__How to complete this task__.
If a line of the data below contains the string "files", copy it into your answer.

__Supplied data__.
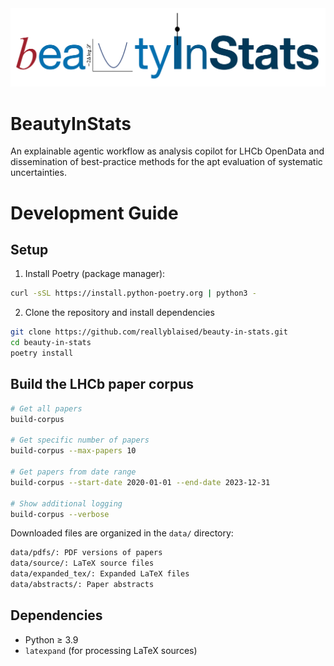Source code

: <img src="./assets/beauty-in-stats-logo.png" alt="BeautyInStats Logo" width="1000"/>

# BeautyInStats
An explainable agentic workflow as analysis copilot for LHCb OpenData and dissemination of best-practice methods for the apt evaluation of systematic uncertainties.  

# Development Guide

## Setup

1. Install Poetry (package manager):
```bash
curl -sSL https://install.python-poetry.org | python3 -
```

2. Clone the repository and install dependencies

```bash
git clone https://github.com/reallyblaised/beauty-in-stats.git
cd beauty-in-stats
poetry install
```

## Build the LHCb paper corpus

```bash
# Get all papers
build-corpus

# Get specific number of papers
build-corpus --max-papers 10

# Get papers from date range
build-corpus --start-date 2020-01-01 --end-date 2023-12-31

# Show additional logging
build-corpus --verbose
```

Downloaded files are organized in the `data/` directory:

```bash
data/pdfs/: PDF versions of papers
data/source/: LaTeX source files
data/expanded_tex/: Expanded LaTeX files
data/abstracts/: Paper abstracts
```

## Dependencies

- Python ≥ 3.9
- `latexpand` (for processing LaTeX sources)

__Task result__.
Downloaded files are organized in the `data/` directory:
data/source/: LaTeX source files
data/expanded_tex/: Expanded LaTeX files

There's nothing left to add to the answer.